Heather kicked us off on the topic of social capital with one of my favourite Big Bang Theory segments (it was also the perfect afternoon pick-me-up for the class). The basis of the clip, and Chapter 10 in Kadushin’s book, is that social networks have value. He explains that we can have social capital as individuals and as groups/communities. While this notion is not a new by any means, it gave me the vocabulary to describe something we talk about all the time.
I was part of a program where business professionals (with some degree of social capital) take on senior undergrad students to mentor them in their transition to industry. The idea of networking was heavily emphasized, as strong and weak ties were important for weaving the community together. The overt efforts to ‘network’ was more of a business-card collecting exercise in the end, but I did take two things away that resonated with me: grant yourself permission to meet whoever you want; and approach every situation by thinking about what you can do for them. Both of these thoughts put me in a positive mental space while reflecting values of safety and effanctance.
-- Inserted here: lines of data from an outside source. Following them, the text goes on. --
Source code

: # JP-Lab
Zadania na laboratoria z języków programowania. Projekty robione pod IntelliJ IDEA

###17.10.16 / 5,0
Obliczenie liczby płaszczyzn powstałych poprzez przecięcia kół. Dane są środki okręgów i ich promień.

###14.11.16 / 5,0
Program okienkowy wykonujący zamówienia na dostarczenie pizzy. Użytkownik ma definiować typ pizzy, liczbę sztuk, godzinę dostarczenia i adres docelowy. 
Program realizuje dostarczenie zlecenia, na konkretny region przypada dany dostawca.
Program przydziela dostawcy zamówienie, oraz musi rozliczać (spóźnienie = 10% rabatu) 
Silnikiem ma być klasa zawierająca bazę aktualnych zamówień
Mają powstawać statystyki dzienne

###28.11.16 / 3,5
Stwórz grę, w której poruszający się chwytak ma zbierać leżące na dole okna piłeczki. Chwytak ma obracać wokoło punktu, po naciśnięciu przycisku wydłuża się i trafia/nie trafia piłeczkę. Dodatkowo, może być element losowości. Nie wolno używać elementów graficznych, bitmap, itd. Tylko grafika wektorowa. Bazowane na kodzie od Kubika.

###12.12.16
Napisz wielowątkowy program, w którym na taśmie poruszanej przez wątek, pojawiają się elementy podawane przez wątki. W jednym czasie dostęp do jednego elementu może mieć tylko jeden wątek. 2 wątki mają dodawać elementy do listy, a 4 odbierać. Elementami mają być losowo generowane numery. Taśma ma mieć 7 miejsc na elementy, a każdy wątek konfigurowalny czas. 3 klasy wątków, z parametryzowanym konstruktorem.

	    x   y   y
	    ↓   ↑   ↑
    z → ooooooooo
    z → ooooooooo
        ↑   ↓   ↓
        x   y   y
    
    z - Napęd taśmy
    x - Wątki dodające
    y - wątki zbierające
In our discussion about the negatives of social capital, I think sometimes social capital can come unsubstantiated (ie. what Kate said about people who are famous for being famous). It can become a dangerous thing if we celebrate or reinforce role models and leaders who misguide the community. I guess one can argue that ‘unsubstantiated’ is similar to ‘potential’ – which relates to Pierre Bourdieu‘s definition of social capital: “the aggregate of the actual or potential resources which are linked to possession of a durable network of more or less institutionalized relationships of mutual acquaintance and recognition.”